ツール・ド・フランスの最高栄誉のこのジャージの色から、ツールのイメージカラーはイエローとなっている。もっともこの黄色はツールを創設したスポーツ新聞「ロト」の紙面の色が黄色かったことに由来する。現在はクレディ・リヨネ銀行がメインスポンサー。この銀行のイメージカラーもイエローである。

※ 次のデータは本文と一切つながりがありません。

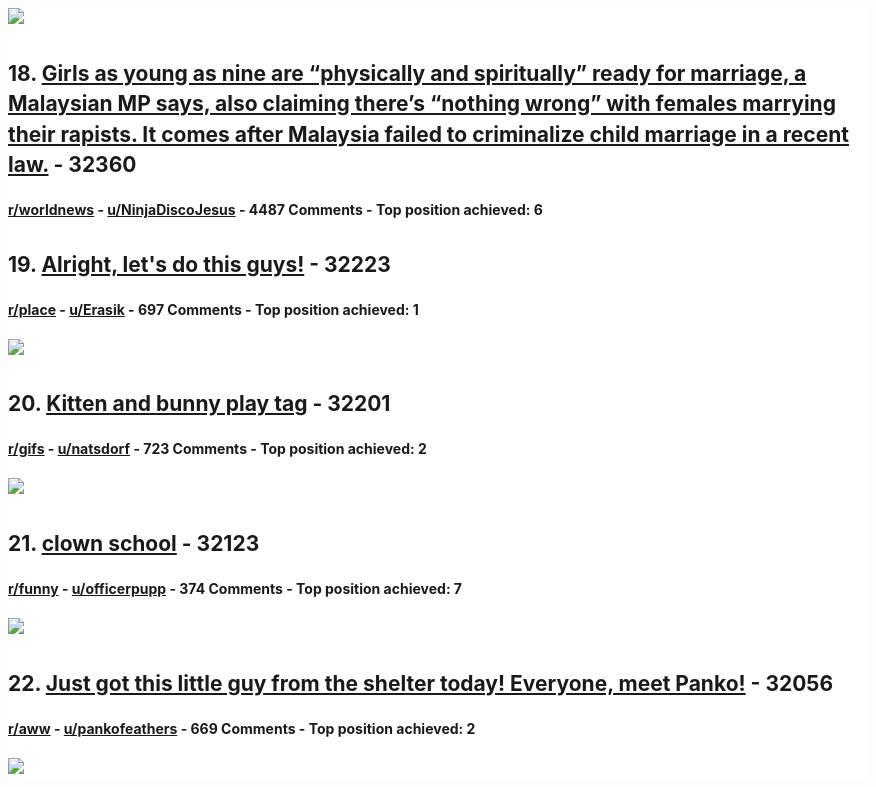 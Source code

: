 <a href="https://www.youtube.com/watch?v=vmd1qMN5Yo0"><img src="https://b.thumbs.redditmedia.com/EflunORp-tSSBhM77x9bPnODvqPC-dGCUJ9hfVGvZGw.jpg"></img></a>

## 18. [Girls as young as nine are “physically and spiritually” ready for marriage, a Malaysian MP says, also claiming there’s “nothing wrong” with females marrying their rapists. It comes after Malaysia failed to criminalize child marriage in a recent law.](http://reddit.com/r/worldnews/comments/63l66z/girls_as_young_as_nine_are_physically_and/) - 32360
#### [r/worldnews](http://reddit.com/r/worldnews) - [u/NinjaDiscoJesus](http://reddit.com/u/NinjaDiscoJesus) - 4487 Comments - Top position achieved: 6

## 19. [Alright, let's do this guys!](http://reddit.com/r/place/comments/63koqi/alright_lets_do_this_guys/) - 32223
#### [r/place](http://reddit.com/r/place) - [u/Erasik](http://reddit.com/u/Erasik) - 697 Comments - Top position achieved: 1

<a href="https://i.redd.it/nuwfr4edoppy.png"><img src="https://b.thumbs.redditmedia.com/hyldoXGp0fo1hkgewIU9q2R5KnZWBBR-Pu8HxyoG7GE.jpg"></img></a>

## 20. [Kitten and bunny play tag](http://reddit.com/r/gifs/comments/63nvo8/kitten_and_bunny_play_tag/) - 32201
#### [r/gifs](http://reddit.com/r/gifs) - [u/natsdorf](http://reddit.com/u/natsdorf) - 723 Comments - Top position achieved: 2

<a href="http://i.imgur.com/m9VYlQa.gifv"><img src="https://a.thumbs.redditmedia.com/snlyO2JIdN_Sbs7GX_470mzWbY_QsT9dswyH_589md0.jpg"></img></a>

## 21. [clown school](http://reddit.com/r/funny/comments/63m43i/clown_school/) - 32123
#### [r/funny](http://reddit.com/r/funny) - [u/officerpupp](http://reddit.com/u/officerpupp) - 374 Comments - Top position achieved: 7

<a href="http://i.imgur.com/p95uBQB.jpg"><img src="https://b.thumbs.redditmedia.com/OgBAVO-nWU18_0429ZCQe0Y6MGlAlJ_-4X1gMOBv8Io.jpg"></img></a>

## 22. [Just got this little guy from the shelter today! Everyone, meet Panko!](http://reddit.com/r/aww/comments/63o2b3/just_got_this_little_guy_from_the_shelter_today/) - 32056
#### [r/aww](http://reddit.com/r/aww) - [u/pankofeathers](http://reddit.com/u/pankofeathers) - 669 Comments - Top position achieved: 2

<a href="https://i.reddituploads.com/5e2f87fccb7d489b81a6dbe00aedc6c7?fit=max&amp;h=1536&amp;w=1536&amp;s=a7c06a5d5ab6380270e5d2e922f33e7d"><img src="https://a.thumbs.redditmedia.com/29ROTFd77M_hmBrRTiUFw01QqYxU9Js9a1gyI1dQvz8.jpg"></img></a>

パリにおける総合優勝者の証としてはもちろん、たった1日だけでも着用することがあれば、その選手は世界中の注目を一挙に集めることになる栄光のジャージ。それだけにこのジャージを着ると選手にミラクルな力をもたらすことも数知れず、「イエロージャージマジック」という言葉があるほど。ツールのシンボルかつ頂点として栄光の色、黄色に輝くのがマイヨジョーヌだ。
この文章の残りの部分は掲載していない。